# U.S. Citizen Married to a Dual Citizen - Interviewing for Job in Canada



## RayCGA (May 17, 2012)

I am a U.S. citizen, living in the U.S. with my wife who is a dual citizen (Canada and the U.S.). I am interviewing for a job in Canada with a U.S. based company. The job must be based in the Toronto area. We both are willing to move to the Toronto area, in fact, I am very excited about the opportunity. 

What I can't seem to get a clear answer on from any of the immigration websites is: what is the fastest and best route for me to be able to move and work in Canada. Since my wife is a dual citizen, can she sponsor me into Canada for my permanent residence status and then I could get a work permit? Can I just apply for a work permit even though the job is permanent, apply for my permanent residence status and then hopefully get my permanent residence status before the work permit expires? 

Does anyone have experience with the letter from HRSDC that a hiring company must get to allow a foreign worker to be hired? How difficult is it to get and how long does it take? 

If I am fortunate enough to be offered the job, I would need to start right away. It is a sales representative job. 

Any help that anyone can provide who has experience with this would be GREATLY appreciated! 

Thank you in advance,
Ray


----------



## Auld Yin (Mar 10, 2009)

RayCGA said:


> I am a U.S. citizen, living in the U.S. with my wife who is a dual citizen (Canada and the U.S.). I am interviewing for a job in Canada with a U.S. based company. The job must be based in the Toronto area. We both are willing to move to the Toronto area, in fact, I am very excited about the opportunity.
> 
> What I can't seem to get a clear answer on from any of the immigration websites is: what is the fastest and best route for me to be able to move and work in Canada. Since my wife is a dual citizen, can she sponsor me into Canada for my permanent residence status and then I could get a work permit? Can I just apply for a work permit even though the job is permanent, apply for my permanent residence status and then hopefully get my permanent residence status before the work permit expires?
> 
> ...


Welcome to the site. As a Canadian citizen your wife may sponsor you for Canadian residency. You should read Sponsoring your family: Spouses and dependent children
Once sponsored you should get a Spousal Open Work Permit (SOWP).
This is probably the fastest way into Canada for you. Your application for Permanent Status could follow at your leisure.
Good Luck.


----------



## RayCGA (May 17, 2012)

*Thank You*



RayCGA said:


> I am a U.S. citizen, living in the U.S. with my wife who is a dual citizen (Canada and the U.S.). I am interviewing for a job in Canada with a U.S. based company. The job must be based in the Toronto area. We both are willing to move to the Toronto area, in fact, I am very excited about the opportunity.
> 
> What I can't seem to get a clear answer on from any of the immigration websites is: what is the fastest and best route for me to be able to move and work in Canada. Since my wife is a dual citizen, can she sponsor me into Canada for my permanent residence status and then I could get a work permit? Can I just apply for a work permit even though the job is permanent, apply for my permanent residence status and then hopefully get my permanent residence status before the work permit expires?
> 
> ...



Thank you Auld Yin for the quick reply. I have researched some of what you suggested. It looks like that takes a year or so for all that to be approved. I don't have that kind of time. If I am offered the job in Toronto, I would need to start within the next 4-6 weeks. Is that impossible based on the information I provided you? Is there any other possible way to work and live in Canada within that time period? 

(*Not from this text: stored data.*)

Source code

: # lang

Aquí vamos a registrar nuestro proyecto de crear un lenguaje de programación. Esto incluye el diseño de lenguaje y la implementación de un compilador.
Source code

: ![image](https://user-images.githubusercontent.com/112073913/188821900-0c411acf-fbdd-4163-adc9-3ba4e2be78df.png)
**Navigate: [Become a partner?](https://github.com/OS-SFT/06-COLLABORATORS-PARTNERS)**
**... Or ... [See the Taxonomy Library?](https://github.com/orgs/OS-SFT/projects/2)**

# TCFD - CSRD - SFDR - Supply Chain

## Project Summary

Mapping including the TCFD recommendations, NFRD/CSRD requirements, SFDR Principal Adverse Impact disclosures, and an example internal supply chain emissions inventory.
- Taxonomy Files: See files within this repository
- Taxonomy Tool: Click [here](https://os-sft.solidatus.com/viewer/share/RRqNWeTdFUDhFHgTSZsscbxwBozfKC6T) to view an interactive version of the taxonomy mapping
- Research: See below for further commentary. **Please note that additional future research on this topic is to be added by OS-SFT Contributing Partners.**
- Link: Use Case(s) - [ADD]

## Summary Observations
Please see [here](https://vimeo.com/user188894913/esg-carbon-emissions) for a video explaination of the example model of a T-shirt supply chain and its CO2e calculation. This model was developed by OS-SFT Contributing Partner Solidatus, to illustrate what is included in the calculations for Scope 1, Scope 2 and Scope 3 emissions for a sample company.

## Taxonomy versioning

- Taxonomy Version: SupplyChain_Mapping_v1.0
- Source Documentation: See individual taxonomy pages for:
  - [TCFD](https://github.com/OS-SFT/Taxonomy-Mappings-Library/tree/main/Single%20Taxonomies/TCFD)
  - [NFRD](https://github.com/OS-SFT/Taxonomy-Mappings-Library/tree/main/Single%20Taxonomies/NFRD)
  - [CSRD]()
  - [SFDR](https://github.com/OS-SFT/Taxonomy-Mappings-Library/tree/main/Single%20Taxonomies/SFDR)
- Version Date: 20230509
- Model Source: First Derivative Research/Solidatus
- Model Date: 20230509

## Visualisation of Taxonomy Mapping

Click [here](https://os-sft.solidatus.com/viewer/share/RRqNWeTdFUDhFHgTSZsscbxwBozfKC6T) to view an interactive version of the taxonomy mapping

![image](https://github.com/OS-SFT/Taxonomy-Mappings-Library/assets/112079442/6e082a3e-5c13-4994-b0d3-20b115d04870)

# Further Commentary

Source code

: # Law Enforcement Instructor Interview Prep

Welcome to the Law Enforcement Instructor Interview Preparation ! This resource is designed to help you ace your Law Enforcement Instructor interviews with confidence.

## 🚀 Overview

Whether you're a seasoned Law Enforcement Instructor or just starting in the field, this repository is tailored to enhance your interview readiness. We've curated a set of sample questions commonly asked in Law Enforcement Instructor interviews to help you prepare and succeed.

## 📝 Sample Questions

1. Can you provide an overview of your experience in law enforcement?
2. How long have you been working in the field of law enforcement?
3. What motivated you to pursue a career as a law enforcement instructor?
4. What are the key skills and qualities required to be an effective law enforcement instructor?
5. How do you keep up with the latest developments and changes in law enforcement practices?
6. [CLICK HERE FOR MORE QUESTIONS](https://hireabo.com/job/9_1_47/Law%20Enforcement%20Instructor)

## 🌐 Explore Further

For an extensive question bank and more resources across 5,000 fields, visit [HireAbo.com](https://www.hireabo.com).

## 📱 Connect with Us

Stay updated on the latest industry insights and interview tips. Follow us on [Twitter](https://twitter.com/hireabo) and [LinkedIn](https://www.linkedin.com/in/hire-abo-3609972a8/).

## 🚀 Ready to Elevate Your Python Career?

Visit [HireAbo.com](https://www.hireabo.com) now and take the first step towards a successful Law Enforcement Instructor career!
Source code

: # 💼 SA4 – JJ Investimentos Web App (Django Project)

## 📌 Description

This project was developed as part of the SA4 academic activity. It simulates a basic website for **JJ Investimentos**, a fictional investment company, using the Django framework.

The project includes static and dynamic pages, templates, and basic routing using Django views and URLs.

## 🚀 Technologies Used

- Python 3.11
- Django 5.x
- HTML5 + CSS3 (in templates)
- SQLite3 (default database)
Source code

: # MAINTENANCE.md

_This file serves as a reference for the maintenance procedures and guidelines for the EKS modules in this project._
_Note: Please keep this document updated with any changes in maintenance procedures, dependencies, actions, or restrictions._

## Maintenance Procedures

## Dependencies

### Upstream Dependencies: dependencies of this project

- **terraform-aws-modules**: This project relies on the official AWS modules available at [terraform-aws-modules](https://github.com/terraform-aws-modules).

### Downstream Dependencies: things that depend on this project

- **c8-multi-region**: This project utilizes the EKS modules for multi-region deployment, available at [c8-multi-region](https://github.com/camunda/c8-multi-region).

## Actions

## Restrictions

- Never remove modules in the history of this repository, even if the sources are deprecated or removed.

Thanks so much for your help. 
Ray


----------



## Auld Yin (Mar 10, 2009)

RayCGA said:


> Thank you Auld Yin for the quick reply. I have researched some of what you suggested. It looks like that takes a year or so for all that to be approved. I don't have that kind of time. If I am offered the job in Toronto, I would need to start within the next 4-6 weeks. Is that impossible based on the information I provided you? Is there any other possible way to work and live in Canada within that time period?
> 
> Thanks so much for your help.
> Ray


I'm afraid the answer is no, as far as I know.


----------